Adding a default extra_require environment

They can be deselected though and regular requirements cannot be? Like, neither proposal prevents the extra from being deselected, the question is whether including a single extra should automatically deselect all default extras, or whether default extras should be explicitly disabled.

To use your azure example, I can see how if you’re targeting one or two services, it’s nice that someone could do azure-cli[service1,service2] and get only those things… but where that breaks down, is let’s say Azure had an optional Rust based speed up that it could also optionally depend on. Perfect use case for an extra, so I go and change my azure-cli to azure-cli[speedups]… and suddenly my cli does basically nothing. Now I have to either spend time to audit and figure out which extras are actually important for me, and manually tweak that list OR I have to go through and just duplicate the entire list of default extras into my azure-cli[speedup, ... literally every default extra] just to try and restore my “state” back to what it was. This breaks that expectations people have with extras, which is that selecting one will add functionality to my install, not suddenly remove a bunch of functionality.

The flip side here, is if you have to explicitly remove them, then that eliminates that entire footgun, at the cost of the person who needs a single one of azure cli’s dependencies AND they don’t want the dependencies for all services, only has to type like, an extra couple characters. So it would be something like azure-cli[-*, service1].

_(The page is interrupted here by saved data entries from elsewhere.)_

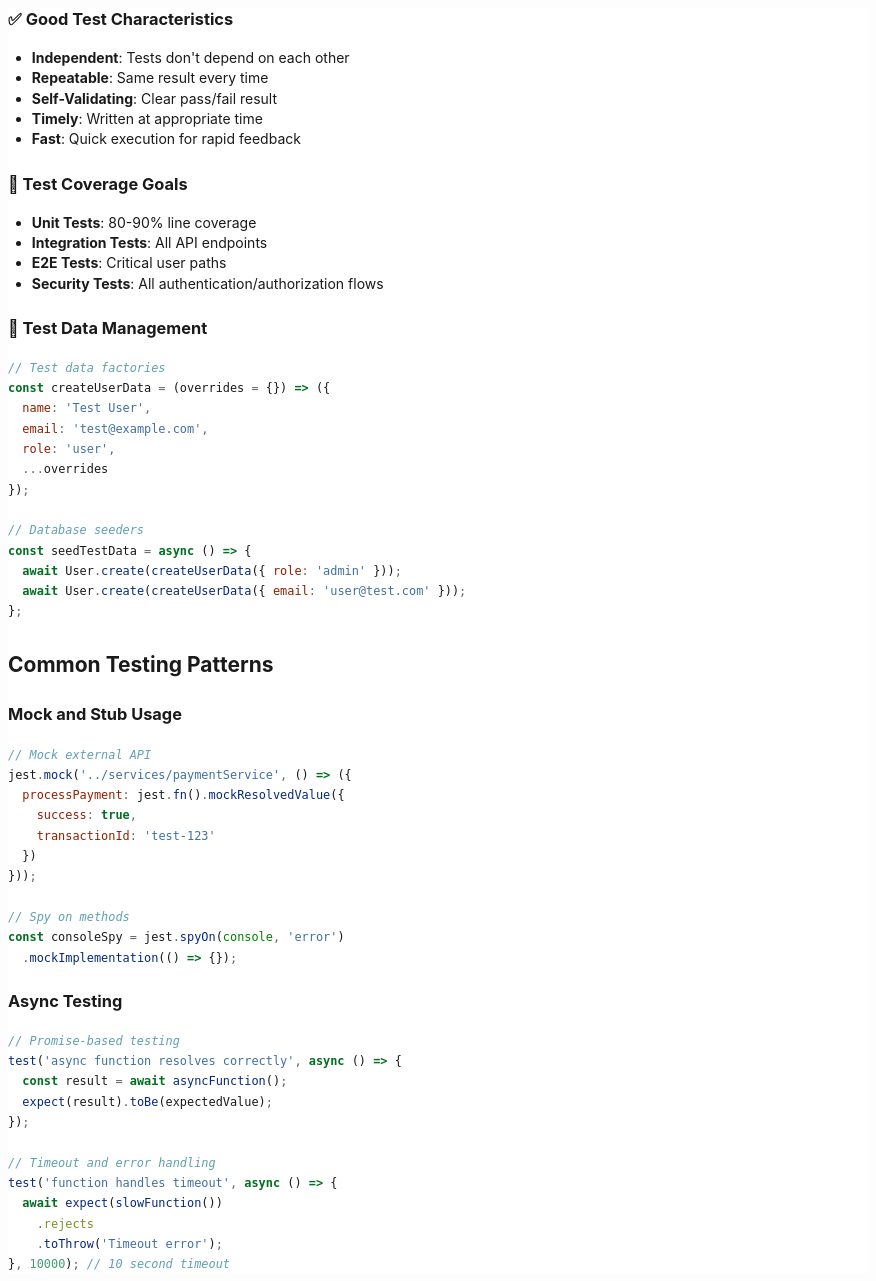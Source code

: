 ### ✅ Good Test Characteristics
- **Independent**: Tests don't depend on each other
- **Repeatable**: Same result every time
- **Self-Validating**: Clear pass/fail result
- **Timely**: Written at appropriate time
- **Fast**: Quick execution for rapid feedback

### 🎯 Test Coverage Goals
- **Unit Tests**: 80-90% line coverage
- **Integration Tests**: All API endpoints
- **E2E Tests**: Critical user paths
- **Security Tests**: All authentication/authorization flows

### 🧪 Test Data Management
```javascript
// Test data factories
const createUserData = (overrides = {}) => ({
  name: 'Test User',
  email: 'test@example.com',
  role: 'user',
  ...overrides
});

// Database seeders
const seedTestData = async () => {
  await User.create(createUserData({ role: 'admin' }));
  await User.create(createUserData({ email: 'user@test.com' }));
};
```

## Common Testing Patterns

### Mock and Stub Usage
```javascript
// Mock external API
jest.mock('../services/paymentService', () => ({
  processPayment: jest.fn().mockResolvedValue({
    success: true,
    transactionId: 'test-123'
  })
}));

// Spy on methods
const consoleSpy = jest.spyOn(console, 'error')
  .mockImplementation(() => {});
```

### Async Testing
```javascript
// Promise-based testing
test('async function resolves correctly', async () => {
  const result = await asyncFunction();
  expect(result).toBe(expectedValue);
});

// Timeout and error handling
test('function handles timeout', async () => {
  await expect(slowFunction())
    .rejects
    .toThrow('Timeout error');
}, 10000); // 10 second timeout
```
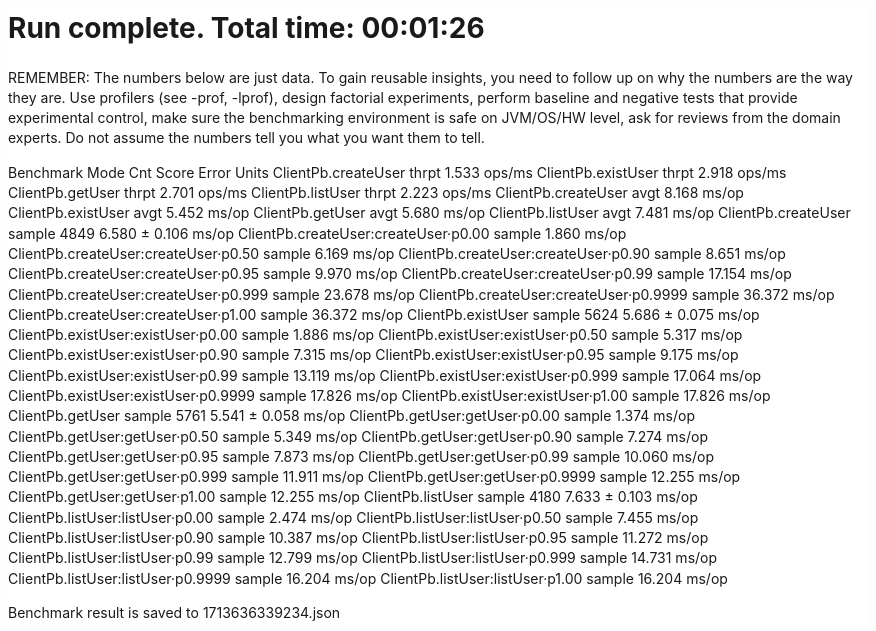 # Run complete. Total time: 00:01:26

REMEMBER: The numbers below are just data. To gain reusable insights, you need to follow up on
why the numbers are the way they are. Use profilers (see -prof, -lprof), design factorial
experiments, perform baseline and negative tests that provide experimental control, make sure
the benchmarking environment is safe on JVM/OS/HW level, ask for reviews from the domain experts.
Do not assume the numbers tell you what you want them to tell.

Benchmark                                 Mode   Cnt   Score   Error   Units
ClientPb.createUser                      thrpt         1.533          ops/ms
ClientPb.existUser                       thrpt         2.918          ops/ms
ClientPb.getUser                         thrpt         2.701          ops/ms
ClientPb.listUser                        thrpt         2.223          ops/ms
ClientPb.createUser                       avgt         8.168           ms/op
ClientPb.existUser                        avgt         5.452           ms/op
ClientPb.getUser                          avgt         5.680           ms/op
ClientPb.listUser                         avgt         7.481           ms/op
ClientPb.createUser                     sample  4849   6.580 ± 0.106   ms/op
ClientPb.createUser:createUser·p0.00    sample         1.860           ms/op
ClientPb.createUser:createUser·p0.50    sample         6.169           ms/op
ClientPb.createUser:createUser·p0.90    sample         8.651           ms/op
ClientPb.createUser:createUser·p0.95    sample         9.970           ms/op
ClientPb.createUser:createUser·p0.99    sample        17.154           ms/op
ClientPb.createUser:createUser·p0.999   sample        23.678           ms/op
ClientPb.createUser:createUser·p0.9999  sample        36.372           ms/op
ClientPb.createUser:createUser·p1.00    sample        36.372           ms/op
ClientPb.existUser                      sample  5624   5.686 ± 0.075   ms/op
ClientPb.existUser:existUser·p0.00      sample         1.886           ms/op
ClientPb.existUser:existUser·p0.50      sample         5.317           ms/op
ClientPb.existUser:existUser·p0.90      sample         7.315           ms/op
ClientPb.existUser:existUser·p0.95      sample         9.175           ms/op
ClientPb.existUser:existUser·p0.99      sample        13.119           ms/op
ClientPb.existUser:existUser·p0.999     sample        17.064           ms/op
ClientPb.existUser:existUser·p0.9999    sample        17.826           ms/op
ClientPb.existUser:existUser·p1.00      sample        17.826           ms/op
ClientPb.getUser                        sample  5761   5.541 ± 0.058   ms/op
ClientPb.getUser:getUser·p0.00          sample         1.374           ms/op
ClientPb.getUser:getUser·p0.50          sample         5.349           ms/op
ClientPb.getUser:getUser·p0.90          sample         7.274           ms/op
ClientPb.getUser:getUser·p0.95          sample         7.873           ms/op
ClientPb.getUser:getUser·p0.99          sample        10.060           ms/op
ClientPb.getUser:getUser·p0.999         sample        11.911           ms/op
ClientPb.getUser:getUser·p0.9999        sample        12.255           ms/op
ClientPb.getUser:getUser·p1.00          sample        12.255           ms/op
ClientPb.listUser                       sample  4180   7.633 ± 0.103   ms/op
ClientPb.listUser:listUser·p0.00        sample         2.474           ms/op
ClientPb.listUser:listUser·p0.50        sample         7.455           ms/op
ClientPb.listUser:listUser·p0.90        sample        10.387           ms/op
ClientPb.listUser:listUser·p0.95        sample        11.272           ms/op
ClientPb.listUser:listUser·p0.99        sample        12.799           ms/op
ClientPb.listUser:listUser·p0.999       sample        14.731           ms/op
ClientPb.listUser:listUser·p0.9999      sample        16.204           ms/op
ClientPb.listUser:listUser·p1.00        sample        16.204           ms/op

Benchmark result is saved to 1713636339234.json
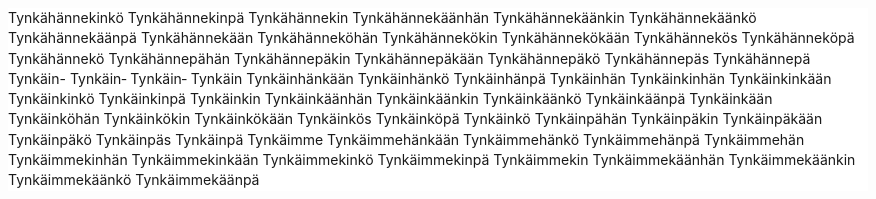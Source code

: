 Tynkähännekinkö
Tynkähännekinpä
Tynkähännekin
Tynkähännekäänhän
Tynkähännekäänkin
Tynkähännekäänkö
Tynkähännekäänpä
Tynkähännekään
Tynkähänneköhän
Tynkähännekökin
Tynkähännekökään
Tynkähännekös
Tynkähänneköpä
Tynkähännekö
Tynkähännepähän
Tynkähännepäkin
Tynkähännepäkään
Tynkähännepäkö
Tynkähännepäs
Tynkähännepä
Tynkäin-
Tynkäin‐
Tynkäin‑
Tynkäin
Tynkäinhänkään
Tynkäinhänkö
Tynkäinhänpä
Tynkäinhän
Tynkäinkinhän
Tynkäinkinkään
Tynkäinkinkö
Tynkäinkinpä
Tynkäinkin
Tynkäinkäänhän
Tynkäinkäänkin
Tynkäinkäänkö
Tynkäinkäänpä
Tynkäinkään
Tynkäinköhän
Tynkäinkökin
Tynkäinkökään
Tynkäinkös
Tynkäinköpä
Tynkäinkö
Tynkäinpähän
Tynkäinpäkin
Tynkäinpäkään
Tynkäinpäkö
Tynkäinpäs
Tynkäinpä
Tynkäimme
Tynkäimmehänkään
Tynkäimmehänkö
Tynkäimmehänpä
Tynkäimmehän
Tynkäimmekinhän
Tynkäimmekinkään
Tynkäimmekinkö
Tynkäimmekinpä
Tynkäimmekin
Tynkäimmekäänhän
Tynkäimmekäänkin
Tynkäimmekäänkö
Tynkäimmekäänpä
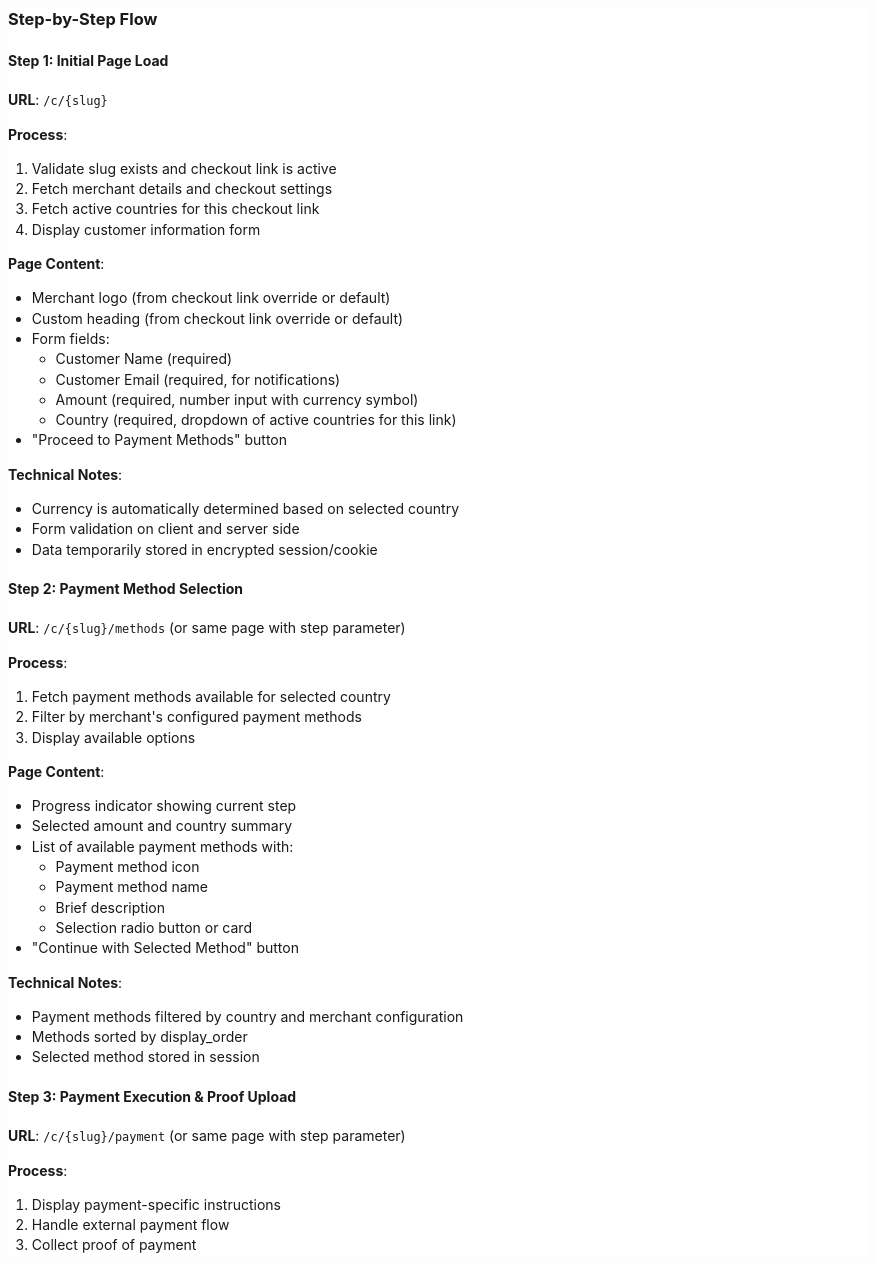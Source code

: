 ### Step-by-Step Flow

#### Step 1: Initial Page Load
**URL**: `/c/{slug}`

**Process**:
1. Validate slug exists and checkout link is active
2. Fetch merchant details and checkout settings
3. Fetch active countries for this checkout link
4. Display customer information form

**Page Content**:
- Merchant logo (from checkout link override or default)
- Custom heading (from checkout link override or default)
- Form fields:
  - Customer Name (required)
  - Customer Email (required, for notifications)
  - Amount (required, number input with currency symbol)
  - Country (required, dropdown of active countries for this link)
- "Proceed to Payment Methods" button

**Technical Notes**:
- Currency is automatically determined based on selected country
- Form validation on client and server side
- Data temporarily stored in encrypted session/cookie

#### Step 2: Payment Method Selection
**URL**: `/c/{slug}/methods` (or same page with step parameter)

**Process**:
1. Fetch payment methods available for selected country
2. Filter by merchant's configured payment methods
3. Display available options

**Page Content**:
- Progress indicator showing current step
- Selected amount and country summary
- List of available payment methods with:
  - Payment method icon
  - Payment method name
  - Brief description
  - Selection radio button or card
- "Continue with Selected Method" button

**Technical Notes**:
- Payment methods filtered by country and merchant configuration
- Methods sorted by display_order
- Selected method stored in session

#### Step 3: Payment Execution & Proof Upload
**URL**: `/c/{slug}/payment` (or same page with step parameter)

**Process**:
1. Display payment-specific instructions
2. Handle external payment flow
3. Collect proof of payment
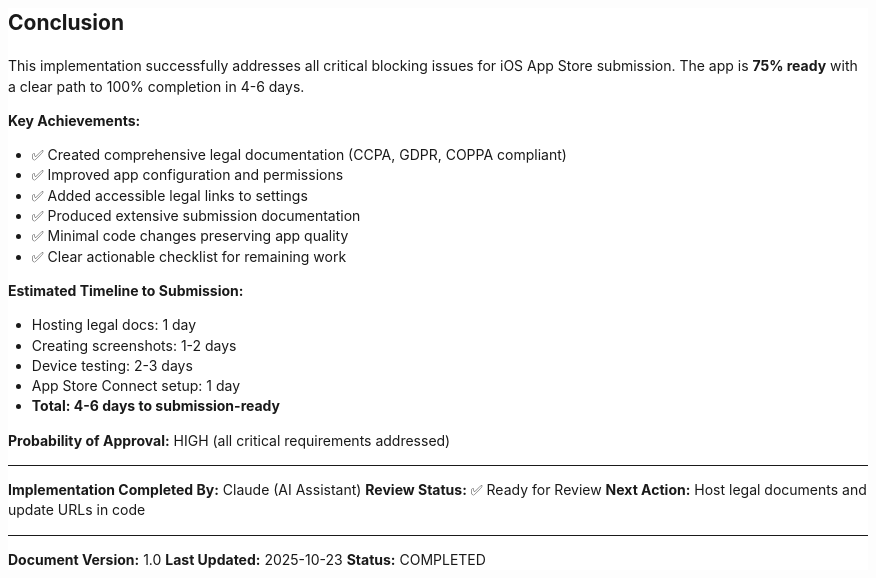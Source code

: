
## Conclusion

This implementation successfully addresses all critical blocking issues for iOS App Store submission. The app is **75% ready** with a clear path to 100% completion in 4-6 days.

**Key Achievements:**
- ✅ Created comprehensive legal documentation (CCPA, GDPR, COPPA compliant)
- ✅ Improved app configuration and permissions
- ✅ Added accessible legal links to settings
- ✅ Produced extensive submission documentation
- ✅ Minimal code changes preserving app quality
- ✅ Clear actionable checklist for remaining work

**Estimated Timeline to Submission:**
- Hosting legal docs: 1 day
- Creating screenshots: 1-2 days
- Device testing: 2-3 days
- App Store Connect setup: 1 day
- **Total: 4-6 days to submission-ready**

**Probability of Approval:** HIGH (all critical requirements addressed)

---

**Implementation Completed By:** Claude (AI Assistant)
**Review Status:** ✅ Ready for Review
**Next Action:** Host legal documents and update URLs in code

---

**Document Version:** 1.0
**Last Updated:** 2025-10-23
**Status:** COMPLETED
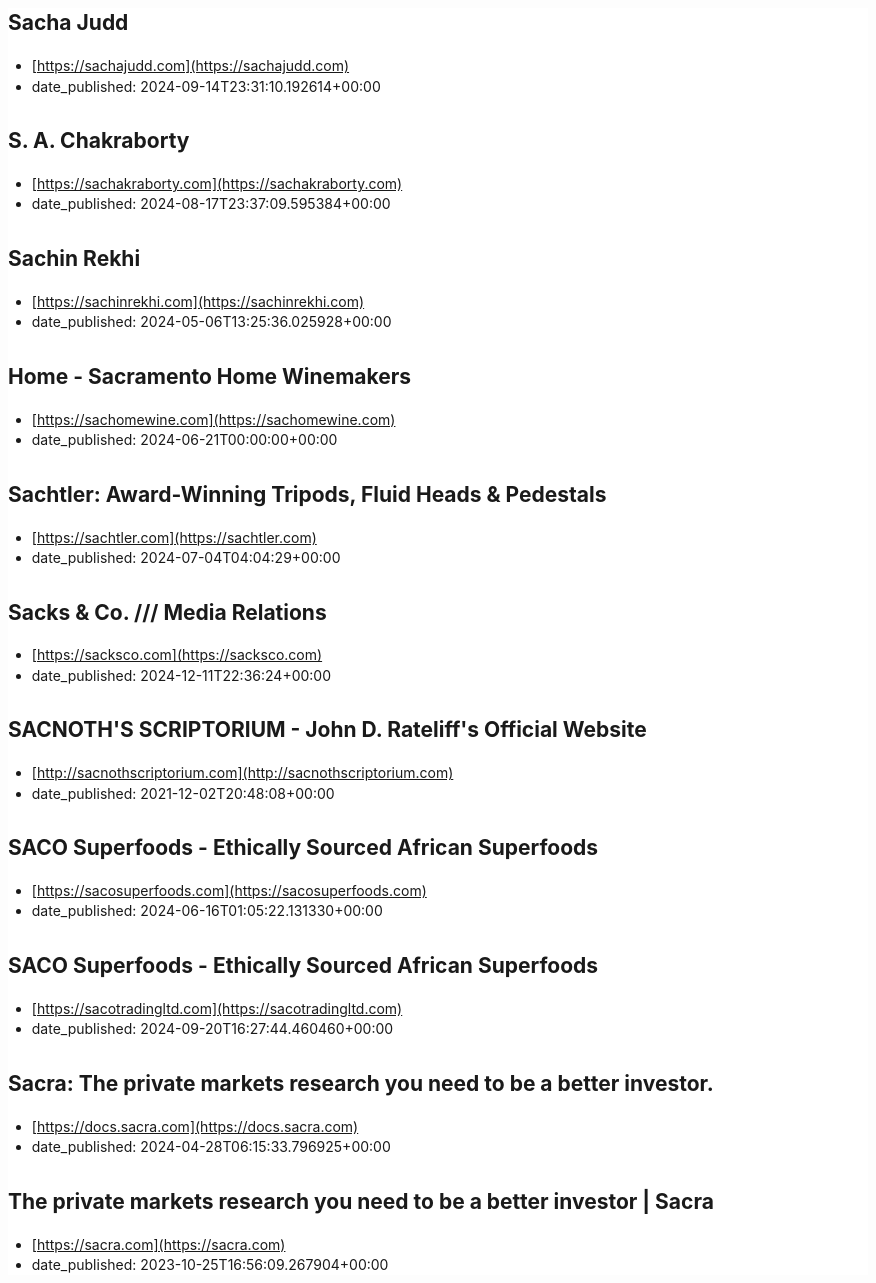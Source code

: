 ## Sacha Judd
 - [https://sachajudd.com](https://sachajudd.com)
 - date_published: 2024-09-14T23:31:10.192614+00:00

 ## S. A. Chakraborty
 - [https://sachakraborty.com](https://sachakraborty.com)
 - date_published: 2024-08-17T23:37:09.595384+00:00

 ## Sachin Rekhi
 - [https://sachinrekhi.com](https://sachinrekhi.com)
 - date_published: 2024-05-06T13:25:36.025928+00:00

 ## Home - Sacramento Home Winemakers
 - [https://sachomewine.com](https://sachomewine.com)
 - date_published: 2024-06-21T00:00:00+00:00

 ## Sachtler: Award-Winning Tripods, Fluid Heads & Pedestals
 - [https://sachtler.com](https://sachtler.com)
 - date_published: 2024-07-04T04:04:29+00:00

 ## Sacks & Co. /// Media Relations
 - [https://sacksco.com](https://sacksco.com)
 - date_published: 2024-12-11T22:36:24+00:00

 ## SACNOTH'S SCRIPTORIUM - John D. Rateliff's Official Website
 - [http://sacnothscriptorium.com](http://sacnothscriptorium.com)
 - date_published: 2021-12-02T20:48:08+00:00

 ## SACO Superfoods - Ethically Sourced African Superfoods
 - [https://sacosuperfoods.com](https://sacosuperfoods.com)
 - date_published: 2024-06-16T01:05:22.131330+00:00

 ## SACO Superfoods - Ethically Sourced African Superfoods
 - [https://sacotradingltd.com](https://sacotradingltd.com)
 - date_published: 2024-09-20T16:27:44.460460+00:00

 ## Sacra: The private markets research you need to be a better investor.
 - [https://docs.sacra.com](https://docs.sacra.com)
 - date_published: 2024-04-28T06:15:33.796925+00:00

 ## The private markets research you need to be a better investor | Sacra
 - [https://sacra.com](https://sacra.com)
 - date_published: 2023-10-25T16:56:09.267904+00:00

So basically the four scenarios are:

  1. I’m a person who doesn’t care what I get, just give me something working.
    • Implicit: azure-cli
    • Explicit: azure-cli
  2. I’m a person who only cares about getting a very minimal subset of dependencies, with explicit extras installed.
    • Implicit: azure-cli[service1]
    • Explicit: azure-cli[-*, service1]
  3. I’m a person who generally wants the defaults, but I want to select one specific extra (whether that’s a truely optional speed up extra, or picking one specific backend, or whatever).
    • Implicit: azure-cli[speedups, service1, service2, service3, service4, service5, service6, service7, service8, service9, service10, ..., service73] (a quick look at azure-cli looks like it depends on 73 sub service packages, maybe some of those would be grouped though into top level extras, idk).
    • Explicit: azure-cli[speedups].
  4. Sort of a riff on #3, but: I’m a person who generally wants the defaults, but this time I want to exclude a couple of the default extras, but still want the rest.
    • Implicit: azure-cli[service1, service2, service6, service7, service8, service9, service10, ..., service73]
    • Explciit: azure-cli[-service3, -service4, -service5]

The cpu vs gpu case is basically either 2, 3, or 4 depending on if there are other extras or if that’s the only extra, and whether the person doing the installing cares if the cpu backend is installed alongside the gpu backend.